Wednesday, September 29, 2010

Touchdown: Amoy

The Odyssey began in the holding room at Changi Airport for departing passengers. Seated in the room were passengers bound for Xiamen (Amoy), over half of which were elderly Singaporeans making to their ancestral villages in Southern China, underpinning the close cultural and people-to-people ties between Singapore and Xiamen. A large majority of the overseas Chinese that migrated to Southeast Asia during the l9th and early 20th centuries came from Fujian (of which Xiamen is a part) and nearby Guandong. Fujian being a very mountainous province with poor land infrastucture back then, it was easier for its residents to hop on a boat to seek opportunities in Nanyang then to relocate by land to other parts of China.

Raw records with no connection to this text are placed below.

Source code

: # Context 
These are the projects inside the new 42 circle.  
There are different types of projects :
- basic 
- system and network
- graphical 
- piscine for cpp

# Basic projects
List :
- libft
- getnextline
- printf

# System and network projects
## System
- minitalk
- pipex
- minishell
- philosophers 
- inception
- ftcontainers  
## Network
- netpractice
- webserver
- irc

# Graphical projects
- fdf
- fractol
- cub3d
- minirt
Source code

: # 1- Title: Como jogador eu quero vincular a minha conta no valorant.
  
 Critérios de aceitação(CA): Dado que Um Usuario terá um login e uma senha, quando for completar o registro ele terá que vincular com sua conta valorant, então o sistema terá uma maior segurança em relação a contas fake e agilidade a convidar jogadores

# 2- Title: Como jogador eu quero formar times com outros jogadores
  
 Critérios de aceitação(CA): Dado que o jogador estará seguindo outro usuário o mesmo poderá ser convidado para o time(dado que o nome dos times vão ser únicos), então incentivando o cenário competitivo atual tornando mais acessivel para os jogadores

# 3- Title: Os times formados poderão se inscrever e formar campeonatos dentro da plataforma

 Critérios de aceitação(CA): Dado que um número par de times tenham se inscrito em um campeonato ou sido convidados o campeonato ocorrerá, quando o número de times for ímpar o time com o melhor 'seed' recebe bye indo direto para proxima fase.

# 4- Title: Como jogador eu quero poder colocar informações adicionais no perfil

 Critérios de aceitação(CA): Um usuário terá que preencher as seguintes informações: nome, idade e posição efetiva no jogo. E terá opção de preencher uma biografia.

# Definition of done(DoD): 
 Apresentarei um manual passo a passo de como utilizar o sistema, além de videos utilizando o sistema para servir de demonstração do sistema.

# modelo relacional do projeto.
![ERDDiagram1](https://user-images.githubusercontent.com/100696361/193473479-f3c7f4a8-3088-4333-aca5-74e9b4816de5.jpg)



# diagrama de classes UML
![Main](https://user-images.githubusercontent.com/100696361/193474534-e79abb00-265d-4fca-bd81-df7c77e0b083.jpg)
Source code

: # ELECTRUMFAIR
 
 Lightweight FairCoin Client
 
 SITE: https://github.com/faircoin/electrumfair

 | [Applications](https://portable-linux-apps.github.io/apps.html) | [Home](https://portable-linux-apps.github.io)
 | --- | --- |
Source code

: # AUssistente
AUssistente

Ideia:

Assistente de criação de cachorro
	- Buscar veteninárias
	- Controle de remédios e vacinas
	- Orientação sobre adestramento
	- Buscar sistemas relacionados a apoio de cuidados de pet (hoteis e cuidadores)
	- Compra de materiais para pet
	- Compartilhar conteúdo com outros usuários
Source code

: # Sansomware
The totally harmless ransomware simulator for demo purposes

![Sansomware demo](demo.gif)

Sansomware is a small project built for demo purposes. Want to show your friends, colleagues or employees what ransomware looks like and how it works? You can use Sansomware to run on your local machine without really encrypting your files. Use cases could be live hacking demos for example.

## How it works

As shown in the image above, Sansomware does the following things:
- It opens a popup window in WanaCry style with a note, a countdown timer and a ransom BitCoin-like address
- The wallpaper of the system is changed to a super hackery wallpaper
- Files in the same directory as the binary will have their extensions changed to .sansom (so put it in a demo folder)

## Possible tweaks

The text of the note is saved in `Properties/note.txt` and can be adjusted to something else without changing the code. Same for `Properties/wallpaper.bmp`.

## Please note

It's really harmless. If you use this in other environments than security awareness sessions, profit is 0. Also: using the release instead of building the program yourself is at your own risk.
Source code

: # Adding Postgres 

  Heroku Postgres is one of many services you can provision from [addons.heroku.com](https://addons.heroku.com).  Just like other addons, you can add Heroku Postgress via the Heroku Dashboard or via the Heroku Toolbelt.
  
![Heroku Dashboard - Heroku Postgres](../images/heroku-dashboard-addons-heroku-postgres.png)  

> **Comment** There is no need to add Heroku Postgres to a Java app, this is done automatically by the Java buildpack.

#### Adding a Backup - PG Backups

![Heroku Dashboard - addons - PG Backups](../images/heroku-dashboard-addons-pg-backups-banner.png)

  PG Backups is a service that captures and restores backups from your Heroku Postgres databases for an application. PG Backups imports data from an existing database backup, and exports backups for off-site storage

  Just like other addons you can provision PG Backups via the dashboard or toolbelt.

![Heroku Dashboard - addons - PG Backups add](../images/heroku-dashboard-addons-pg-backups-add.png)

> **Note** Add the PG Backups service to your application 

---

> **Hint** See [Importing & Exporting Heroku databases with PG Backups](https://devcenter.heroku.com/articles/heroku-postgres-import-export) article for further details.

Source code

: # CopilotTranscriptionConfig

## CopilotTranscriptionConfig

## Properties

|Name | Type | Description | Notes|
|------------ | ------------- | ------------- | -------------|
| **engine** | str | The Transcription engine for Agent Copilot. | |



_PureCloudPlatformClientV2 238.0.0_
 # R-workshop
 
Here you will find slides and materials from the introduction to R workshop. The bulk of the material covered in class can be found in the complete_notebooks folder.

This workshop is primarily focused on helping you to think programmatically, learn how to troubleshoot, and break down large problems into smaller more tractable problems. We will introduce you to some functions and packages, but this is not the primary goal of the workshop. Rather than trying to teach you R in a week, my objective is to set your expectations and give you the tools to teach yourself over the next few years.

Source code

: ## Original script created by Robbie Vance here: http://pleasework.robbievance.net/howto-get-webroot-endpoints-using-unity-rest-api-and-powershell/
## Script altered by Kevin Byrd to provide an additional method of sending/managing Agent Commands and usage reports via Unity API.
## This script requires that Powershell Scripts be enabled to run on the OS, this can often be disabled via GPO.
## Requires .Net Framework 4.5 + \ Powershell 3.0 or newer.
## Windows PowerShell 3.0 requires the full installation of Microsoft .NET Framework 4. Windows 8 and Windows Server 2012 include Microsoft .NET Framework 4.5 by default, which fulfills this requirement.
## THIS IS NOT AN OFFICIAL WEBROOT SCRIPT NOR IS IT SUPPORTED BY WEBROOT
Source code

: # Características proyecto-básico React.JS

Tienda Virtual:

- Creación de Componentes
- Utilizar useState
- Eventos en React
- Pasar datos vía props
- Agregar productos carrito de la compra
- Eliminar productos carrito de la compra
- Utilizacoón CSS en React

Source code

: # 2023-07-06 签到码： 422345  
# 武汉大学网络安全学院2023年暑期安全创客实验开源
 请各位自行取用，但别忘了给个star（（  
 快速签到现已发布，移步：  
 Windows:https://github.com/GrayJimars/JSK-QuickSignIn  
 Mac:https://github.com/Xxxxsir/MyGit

Touching down in Amoy, Jeremiah was pleasantly surprised by how efficient the airport was. Within 10 minutes of landing, he had cleared immigration and customs, and was waiting in line for a taxi. The taxi queue was long but moved fast. Another 20 minutes later, Jeremiah was at the nice CDL-owned Millenium Harbourview Hotel. The roads were largely empty as residents had cleared out of town for the 3-day Mid-Autumn Festival holiday while tourists avoided Xiamen because of Typhoon Fanapi which struck Fujian earlier in the week and was currently wrecking havoc in the adjacent province of Guandong.

A good start to the vacation for Jeremiah abhorred crowds.

Taxi queue at the Xiamen airport...yes, people waited in line

View from Jeremiah's hotel room

Chinese tea set in the hotel room.  The Iron Buddha tea was actually very very good.  Beats the Iron Buddha tea in Singapore hands down.

Xiamen is the city closest to Taiwan and one of the first four Special Economic Zones in China.  Xiamen Island is actually very developed and is a much more livable and developed city than many cities in Southeast Asia.